The judge gave his decision in terms that were forthright but entirely appropriate in the circumstances of this case. Having outlined the relevant principles the judge rehearsed the facts largely as we have set them out above. In the course of doing so, he said:
“She then, in February 2023 was due to go to [her home country] to see her family and he was going to go with her, but it culminated in a telephone call which I have just listened to in March 2023 in which effectively, he blackmailed her that, if she goes to [her home country], then he would release this podcast to her possible employers at the University... thereby spiking her application and forcing her to remain in the United Kingdom. His defence to the indictment was simply that this was simply to provide ammunition for her in any asylum claim to remain in the United Kingdom and that his purpose wasn’t to cause her alarm or distress.
Well, I have listened to the recording and it seems to me that he can be described in that as obsessive, self-centred, domineering, arrogant and somewhat deranged. He compares his attempt or his action in publishing the podcast to, comparing it to the last evacuation by helicopters from the US Embassy in Saigon in 1975, saying that he had the power to save her. In addition, I have seen a further statement of August and two screenshots which contain the screenshot of the email that he sent to [the University] which begins,
‘I have information for you relating to a financial crime.’
He then goes on to say that the Rector had agreed to accept a bribe from someone else, as testified by the daughter who was the Complainant in the case, and then puts a link to this podcast and he sends that both to the Rector but then sent it to her as well, so that she knows what he’s done.
As I have said to Mr Hirsch, counsel appearing on behalf of the Defendant, it’s difficult to imagine any clearer evidence of the Defendant’s intention. I’ve heard it in glorious technicolour. I am quite satisfied, in fact I am satisfied to the criminal standard, that such an order is necessary to prevent further harassment by him of her, and so I make the Restraining Order...”

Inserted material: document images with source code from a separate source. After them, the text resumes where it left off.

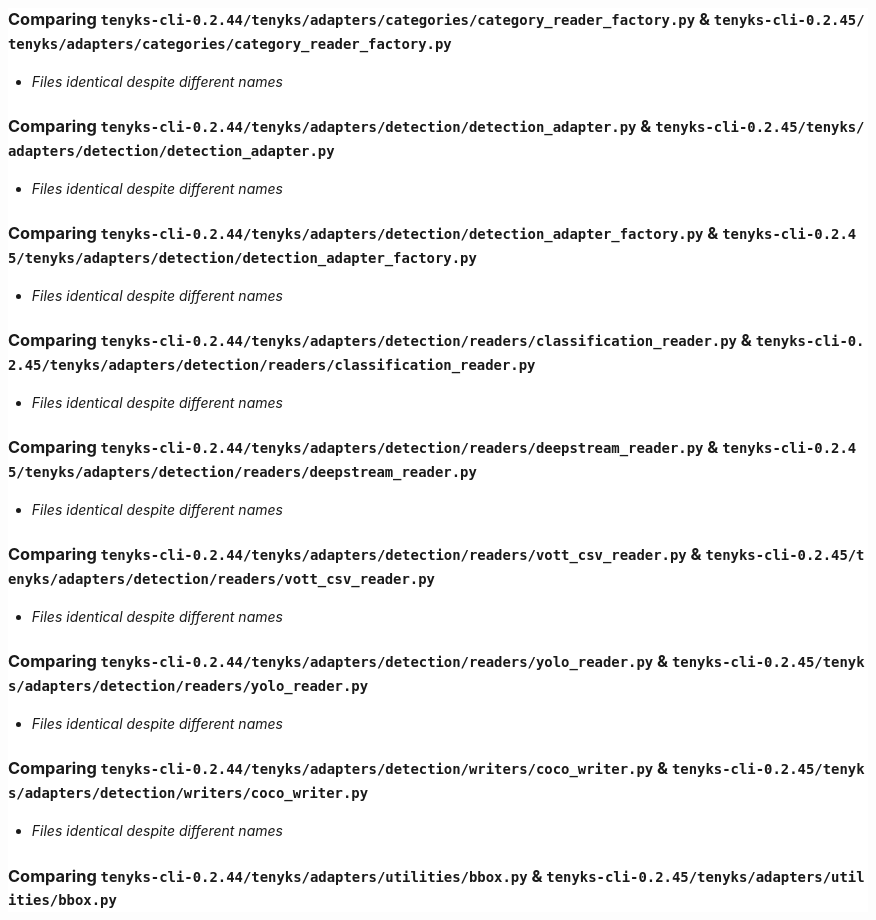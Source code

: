 ### Comparing `tenyks-cli-0.2.44/tenyks/adapters/categories/category_reader_factory.py` & `tenyks-cli-0.2.45/tenyks/adapters/categories/category_reader_factory.py`

 * *Files identical despite different names*

### Comparing `tenyks-cli-0.2.44/tenyks/adapters/detection/detection_adapter.py` & `tenyks-cli-0.2.45/tenyks/adapters/detection/detection_adapter.py`

 * *Files identical despite different names*

### Comparing `tenyks-cli-0.2.44/tenyks/adapters/detection/detection_adapter_factory.py` & `tenyks-cli-0.2.45/tenyks/adapters/detection/detection_adapter_factory.py`

 * *Files identical despite different names*

### Comparing `tenyks-cli-0.2.44/tenyks/adapters/detection/readers/classification_reader.py` & `tenyks-cli-0.2.45/tenyks/adapters/detection/readers/classification_reader.py`

 * *Files identical despite different names*

### Comparing `tenyks-cli-0.2.44/tenyks/adapters/detection/readers/deepstream_reader.py` & `tenyks-cli-0.2.45/tenyks/adapters/detection/readers/deepstream_reader.py`

 * *Files identical despite different names*

### Comparing `tenyks-cli-0.2.44/tenyks/adapters/detection/readers/vott_csv_reader.py` & `tenyks-cli-0.2.45/tenyks/adapters/detection/readers/vott_csv_reader.py`

 * *Files identical despite different names*

### Comparing `tenyks-cli-0.2.44/tenyks/adapters/detection/readers/yolo_reader.py` & `tenyks-cli-0.2.45/tenyks/adapters/detection/readers/yolo_reader.py`

 * *Files identical despite different names*

### Comparing `tenyks-cli-0.2.44/tenyks/adapters/detection/writers/coco_writer.py` & `tenyks-cli-0.2.45/tenyks/adapters/detection/writers/coco_writer.py`

 * *Files identical despite different names*

### Comparing `tenyks-cli-0.2.44/tenyks/adapters/utilities/bbox.py` & `tenyks-cli-0.2.45/tenyks/adapters/utilities/bbox.py`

On the appellant’s behalf Mr Hirsch now submits that it was wrong in principle to make the restraining order in circumstances where he submits the judge did not explain why it was necessary to protect a person from further harassment. In his oral submissions today he developed the submission that a restraining order was unnecessary because it was some 18 months since the events to which we have referred, and no further contact had happened.
This submission is unarguable. In his sentencing remarks as a whole and the passage we have cited above in particular, the judge made it completely clear that he considered that the evidence he had seen, central to which was the recording to which he had listened, demonstrated an obsessive mindset that gave rise to real risk of further harassment. In doing so he made the factual basis for imposing the order and the reasons for doing so completely clear.
The Judge was right to impose it in the terms that he did; the contrary is not arguable. This appeal has no merit whatsoever; it is dismissed.